Like most of the medical personnel who traveled with the team, Capp felt unprepared for door-to-door evangelizing in Peru.

 “I did not ever feel comfortable going door to door, but I was trying to be obedient and flexible just to see what God had in mind,” Capp said.

“It amazed me that when the words came out of my mouth to Mike (Mendendhall, a GMF volunteer staffer) that I would feel easier with a sick person, an acutely ill man in an impending diabetic coma was put in front of me,” she continued. “It was awesome. We took a medical team to his home, and we were able to minister to him and his family in a mighty way.”

Tracy York, a nurse from Pleasant Grove, was terrified of having to go door to door. “I figured I would just go to Peru and treat patients, and I would not have to witness too much,” she recalled. “I would have easily gotten on a plane back to the United States Tuesday evening, but God humbled me and changed my heart. This trip was a life-changing experience for me.”

Bill Cook, a pathologist at UAB Medical Center, said he was somewhat prepared to witness to patients but not for door-to-door evangelizing. “I don’t think I was scared, but I was very uncomfortable,” he said.

Work with churches

The missions team was divided into several smaller evangelistic teams to work with local churches. Each team had an interpreter, a local pastor and at least one of the pastor’s church members with them as they shared the gospel.

Using bilingual leaflets and a visual tool called the EvangeCube, these teams stood in doorways and sat in living rooms explaining God’s plan of salvation.

Team members let God’s Word do the explaining by reading Romans 6:23 and Ephesians 2:8–9. At the end of the week, there were 610 new Christians, one new church and dozens of Peruvian nationals in 10 existing churches who were trained in evangelism and strengthened in their faith.

Monday through Thursday nights, cell groups met in those 11 churches, most of which had dirt floors and hard benches. Church members and the American visitors led the eager new converts through some basic Bible study sessions designed to reassure them of their newfound faith and to start them on their walk with God. These services had an average attendance of 81 people each.

“I was especially concerned that the people were simply being polite rather than having any real interest in what I was saying,” Bill Cook said. “I have to admit that I felt much better about the witnessing by Wednesday, when more people began coming to the evening sessions, because I thought that signified serious interest in their salvation and spiritual growth.”

The medical supplies were released late Thursday, so the missions team got up before daylight on Friday, their last day in Peru, to hold a half-day clinic in Pachacutec.

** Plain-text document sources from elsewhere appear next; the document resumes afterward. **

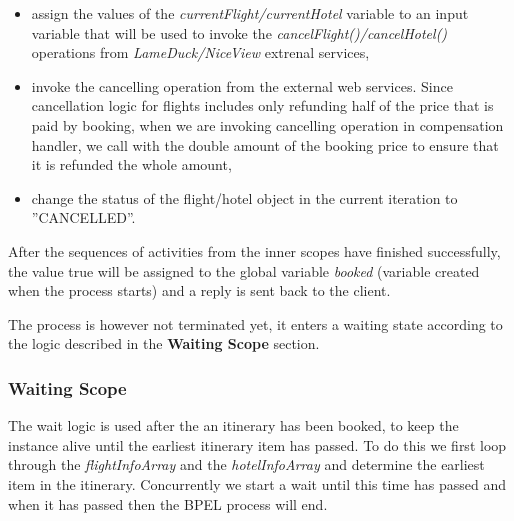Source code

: \begin{itemize}
\item assign the values of the \textit{currentFlight/currentHotel} variable to an input variable that will be used to invoke the \textit{cancelFlight()/cancelHotel()} operations from \textit{LameDuck/NiceView} extrenal services,
\item invoke the cancelling operation from the external web services. Since cancellation logic for flights includes only refunding half of the price that is paid by booking, when we are invoking cancelling operation in compensation handler, we call with the double amount of the booking price to ensure that it is refunded the whole amount,
\item change the status of the flight/hotel object in the current iteration to ''CANCELLED''.
\end{itemize}

After the sequences of activities from the inner scopes have finished successfully, the value true will be assigned to the global variable \textit{booked} (variable created when the process starts) and a reply is sent back to the client. 

The process is however not terminated yet, it enters a waiting state according to the logic described in the \textbf{Waiting Scope} section.

\subsubsection*{Waiting Scope}

The wait logic is used after the an itinerary has been booked, to keep the instance alive until the earliest itinerary item has passed. To do this we first loop through the \textit{flightInfoArray} and the \textit{hotelInfoArray} and determine the earliest item in the itinerary. Concurrently we start a wait until this time has passed and when it has passed then the BPEL process will end.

They treated more than 450 patients in five hours, with the aid of the Peruvian Red Cross and Peruvian doctors.

“I have thought so much since returning how we just think that God is calling us to do certain things and then discover that really all He wants is a willing heart,” said Jenelle Jones, a nurse from Birmingham. “When I am able to come to Him solely on His terms — as a child — then He has carried me to heights unknown , and this trip for me was certainly one of those times.”